物流自動化とは?倉庫を自動化する際の課題を分かりやすく解説
物流自動化とは、倉庫内での入出庫、ピッキング、仕分け、搬送といった作業を、機械やシステムによって自動化することを指します。
人手不足やコスト増で倉庫内の作業効率化が急務となる中、持続可能な物流を築いていくために、自動化を検討したいが、何から始めるべきかイメージが掴めず悩んでいる方も多いのではないでしょうか。
本記事では、物流分野に強みを持つシーアールイーが、物流自動化の基本的な概要や、具体的なメリット、そして導入における課題について、業界に精通した私たちならではの視点でお届けします。
物流自動化とは
物流自動化とは、倉庫内の作業や輸配送業務など、物流プロセスの一部または全部を機械やシステムで自動化することを指します。
物流の自動化が進む背景には、主に人手不足やEC市場の拡大が影響しています。労働人口の減少によって労働力の確保が難しくなる一方、ECの成長で少量多頻度の出荷が増えたことで、多くの企業で自動化設備の導入が加速しています。
物流の自動化の種類
自動化の種類には、倉庫内作業から配送までさまざまな種類があります。近年では人手不足や業務効率化の必要性から、多くの企業がロボットやAIなどの最新技術を導入し、自動化を進めています。ここからは、物流現場で活用されている主なシステムやロボットについて、いくつかご紹介いたします。
自動倉庫システム
自動倉庫システムは、商品の入庫、保管、出庫までの一連の作業を自動で行ってくれる設備のことです。導入コストはかかってしまうものの、これらの工程が一元管理されることで、生産性が大幅に向上し、ミスの削減や時間の短縮が実現できます。また、省人化による人件費の削減ができることもポイントです。

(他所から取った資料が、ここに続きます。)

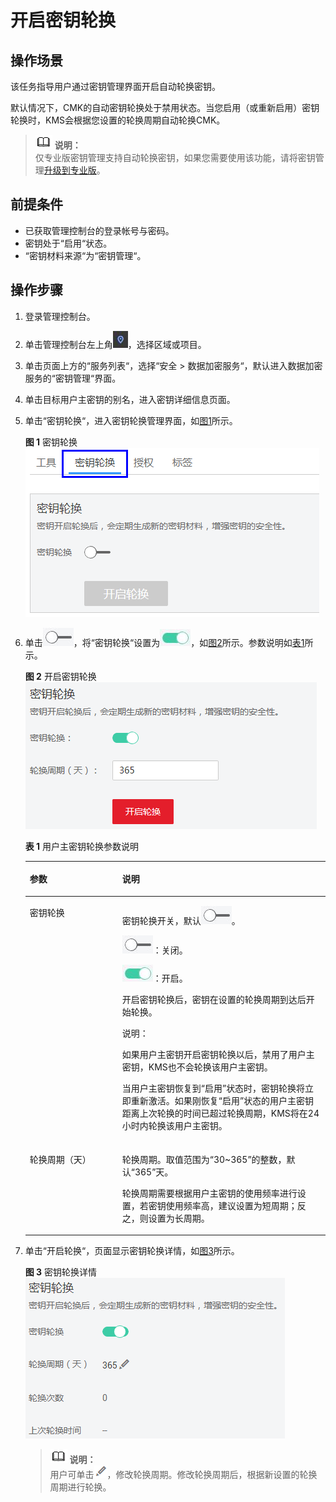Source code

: # 开启密钥轮换<a name="dew_01_0139"></a>

## 操作场景<a name="section1774863214344"></a>

该任务指导用户通过密钥管理界面开启自动轮换密钥。

默认情况下，CMK的自动密钥轮换处于禁用状态。当您启用（或重新启用）密钥轮换时，KMS会根据您设置的轮换周期自动轮换CMK。

>![](public_sys-resources/icon-note.gif) **说明：**   
>仅专业版密钥管理支持自动轮换密钥，如果您需要使用该功能，请将密钥管理[升级到专业版](升级到专业版.md)。  

## 前提条件<a name="sa444d90e5d214eb2811cd143d283ed46"></a>

-   已获取管理控制台的登录帐号与密码。
-   密钥处于“启用“状态。
-   “密钥材料来源“为“密钥管理“。

## 操作步骤<a name="section1953329183312"></a>

1.  登录管理控制台。
2.  单击管理控制台左上角![](figures/icon_region.png)，选择区域或项目。
3.  单击页面上方的“服务列表“，选择“安全  \>  数据加密服务“，默认进入数据加密服务的“密钥管理“界面。

1.  单击目标用户主密钥的别名，进入密钥详细信息页面。
2.  单击“密钥轮换“，进入密钥轮换管理界面，如[图1](#fig947023217481)所示。

    **图 1**  密钥轮换<a name="fig947023217481"></a>  
    ![](figures/密钥轮换.png "密钥轮换")

3.  单击![](figures/icon_closed.png)，将“密钥轮换“设置为![](figures/icon_opened.png)，如[图2](#f6e50215e22ef49a99f916988074aa83e)所示。参数说明如[表1](#ta8cb67818b87411dad53061d32313de1)所示。

    **图 2**  开启密钥轮换<a name="f6e50215e22ef49a99f916988074aa83e"></a>  
    ![](figures/开启密钥轮换.png "开启密钥轮换")

    **表 1**  用户主密钥轮换参数说明

    <a name="ta8cb67818b87411dad53061d32313de1"></a>
    <table><thead align="left"><tr id="r2849aa0f01444575a794decd8e844b36"><th class="cellrowborder" valign="top" width="30.819999999999997%" id="mcps1.2.3.1.1"><p id="a99591e565bb8496286635f01d047ef09"><a name="a99591e565bb8496286635f01d047ef09"></a><a name="a99591e565bb8496286635f01d047ef09"></a>参数</p>
    </th>
    <th class="cellrowborder" valign="top" width="69.17999999999999%" id="mcps1.2.3.1.2"><p id="a12c70faacb0944ac889731462ab2eb28"><a name="a12c70faacb0944ac889731462ab2eb28"></a><a name="a12c70faacb0944ac889731462ab2eb28"></a>说明</p>
    </th>
    </tr>
    </thead>
    <tbody><tr id="rfaa8341df94b422ebe77d8086f4cc34d"><td class="cellrowborder" valign="top" width="30.819999999999997%" headers="mcps1.2.3.1.1 "><p id="a93b8b4a704184ce4b4966acf7ba5f0a4"><a name="a93b8b4a704184ce4b4966acf7ba5f0a4"></a><a name="a93b8b4a704184ce4b4966acf7ba5f0a4"></a>密钥轮换</p>
    </td>
    <td class="cellrowborder" valign="top" width="69.17999999999999%" headers="mcps1.2.3.1.2 "><p id="a0adcdcafb85047f98ddb841342a0edfe"><a name="a0adcdcafb85047f98ddb841342a0edfe"></a><a name="a0adcdcafb85047f98ddb841342a0edfe"></a>密钥轮换开关，默认<a name="image1960144141110"></a><a name="image1960144141110"></a><span><img id="image1960144141110" src="figures/icon_closed.png"></span>。</p>
    <p id="a1a1f61064228406682a554abc968d1b1"><a name="a1a1f61064228406682a554abc968d1b1"></a><a name="a1a1f61064228406682a554abc968d1b1"></a><a name="image1968111362119"></a><a name="image1968111362119"></a><span><img id="image1968111362119" src="figures/icon_closed.png"></span>：关闭。</p>
    <p id="a4ca830c8863f4477bae887ed80180a5b"><a name="a4ca830c8863f4477bae887ed80180a5b"></a><a name="a4ca830c8863f4477bae887ed80180a5b"></a><a name="image263696128"></a><a name="image263696128"></a><span><img id="image263696128" src="figures/icon_opened.png"></span>：开启。</p>
    <p id="a1ee320d1e9ae45cbab7429d3ae973d74"><a name="a1ee320d1e9ae45cbab7429d3ae973d74"></a><a name="a1ee320d1e9ae45cbab7429d3ae973d74"></a>开启密钥轮换后，密钥在设置的轮换周期到达后开始轮换。</p>
    <div class="note" id="nf9ae728bc2a64ab789b50b45a7e6dd95"><a name="nf9ae728bc2a64ab789b50b45a7e6dd95"></a><a name="nf9ae728bc2a64ab789b50b45a7e6dd95"></a><span class="notetitle"> 说明： </span><div class="notebody"><p id="a08bf9be780a64626b5a13fb5dc73be69"><a name="a08bf9be780a64626b5a13fb5dc73be69"></a><a name="a08bf9be780a64626b5a13fb5dc73be69"></a>如果用户主密钥开启密钥轮换以后，禁用了用户主密钥，KMS也不会轮换该用户主密钥。</p>
    <p id="a231e698893fb499e84dadf5801cc71f3"><a name="a231e698893fb499e84dadf5801cc71f3"></a><a name="a231e698893fb499e84dadf5801cc71f3"></a>当用户主密钥恢复到<span class="parmvalue" id="p624634a159164536b98ec0527fa1b4d0"><a name="p624634a159164536b98ec0527fa1b4d0"></a><a name="p624634a159164536b98ec0527fa1b4d0"></a>“启用”</span>状态时，密钥轮换将立即重新激活。如果刚恢复<span class="parmvalue" id="p4243ade405fc4afbbf0764b2f6603500"><a name="p4243ade405fc4afbbf0764b2f6603500"></a><a name="p4243ade405fc4afbbf0764b2f6603500"></a>“启用”</span>状态的用户主密钥距离上次轮换的时间已超过轮换周期，KMS将在24小时内轮换该用户主密钥。</p>
    </div></div>
    </td>
    </tr>
    <tr id="ra3a0100b49124ed4b3f49738aba25ff5"><td class="cellrowborder" valign="top" width="30.819999999999997%" headers="mcps1.2.3.1.1 "><p id="ac3e20a469b0541aeb96a888d81822ed4"><a name="ac3e20a469b0541aeb96a888d81822ed4"></a><a name="ac3e20a469b0541aeb96a888d81822ed4"></a>轮换周期（天）</p>
    </td>
    <td class="cellrowborder" valign="top" width="69.17999999999999%" headers="mcps1.2.3.1.2 "><p id="ae14f9a73f7b044d0b92dcd92da7e9d62"><a name="ae14f9a73f7b044d0b92dcd92da7e9d62"></a><a name="ae14f9a73f7b044d0b92dcd92da7e9d62"></a>轮换周期。取值范围为<span class="parmvalue" id="p1010bbb5b3834a62b7d295151e9b8404"><a name="p1010bbb5b3834a62b7d295151e9b8404"></a><a name="p1010bbb5b3834a62b7d295151e9b8404"></a>“30~365”</span>的整数，默认<span class="parmvalue" id="p8e1f2dfd719247c4be13dfc199ee0fb0"><a name="p8e1f2dfd719247c4be13dfc199ee0fb0"></a><a name="p8e1f2dfd719247c4be13dfc199ee0fb0"></a>“365”</span>天。</p>
    <p id="ae6494d1877ab43e4b16f2f080e9bfa20"><a name="ae6494d1877ab43e4b16f2f080e9bfa20"></a><a name="ae6494d1877ab43e4b16f2f080e9bfa20"></a>轮换周期需要根据用户主密钥的使用频率进行设置，若密钥使用频率高，建议设置为短周期；反之，则设置为长周期。</p>
    </td>
    </tr>
    </tbody>
    </table>

4.  单击“开启轮换“，页面显示密钥轮换详情，如[图3](#fccf4ddb4cc4543259b743554d6dbb7af)所示。

    **图 3**  密钥轮换详情<a name="fccf4ddb4cc4543259b743554d6dbb7af"></a>  
    ![](figures/密钥轮换详情.png "密钥轮换详情")

    >![](public_sys-resources/icon-note.gif) **说明：**   
    >用户可单击![](figures/icon_edit_dew.png)，修改轮换周期。修改轮换周期后，根据新设置的轮换周期进行轮换。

自動倉庫システムには、保管単位によってパレット型、バケット型、フリーサイズ型など複数種類あるため、扱っている商品に適した自動倉庫システムを選ぶことが重要です。
倉庫制御システム(WCS)
倉庫制御システム(WCS)は、倉庫内の自動搬送機器や仕分け装置などを繋ぎ、制御・監視するシステムです。倉庫管理システム(WMS)と連携し、入出庫作業や在庫移動の指示を具体的な動作に変換します。このWCSを導入することによって、個々の機械の特性を一つのプロセスとして淀みなく統合し、効率的な物流作業を実現します。
自動搬送ロボット
自動搬送ロボットは、倉庫内の商品の搬送作業を自動化するロボットのことです。代表的なものとしては、無人搬送ロボット(AGV)や自律走行搬送ロボット(AMR)、棚搬送ロボット(GTP)などがあります。AGVは床に敷かれたテープやマーカーなどの誘導体に沿って走行するため、導入コストが低く、決まったルートでの搬送に適しています。パレット型の移動棚と組み合わせることによって、デッドスペースになりやすい倉庫の上部空間を活用することができ、保管効率を高めることも可能です。一方、AMRはセンサーやAIを活用して障害物を回避しながら自律走行が可能で、柔軟なレイアウト変更や複雑な動線にも対応できます。また、GTPは商品の入った棚ごとを作業者の元まで運ぶ仕組みで、ロボット掃除機のような小型ロボットが棚の下に潜り込み、棚を持ち上げて移動することができます。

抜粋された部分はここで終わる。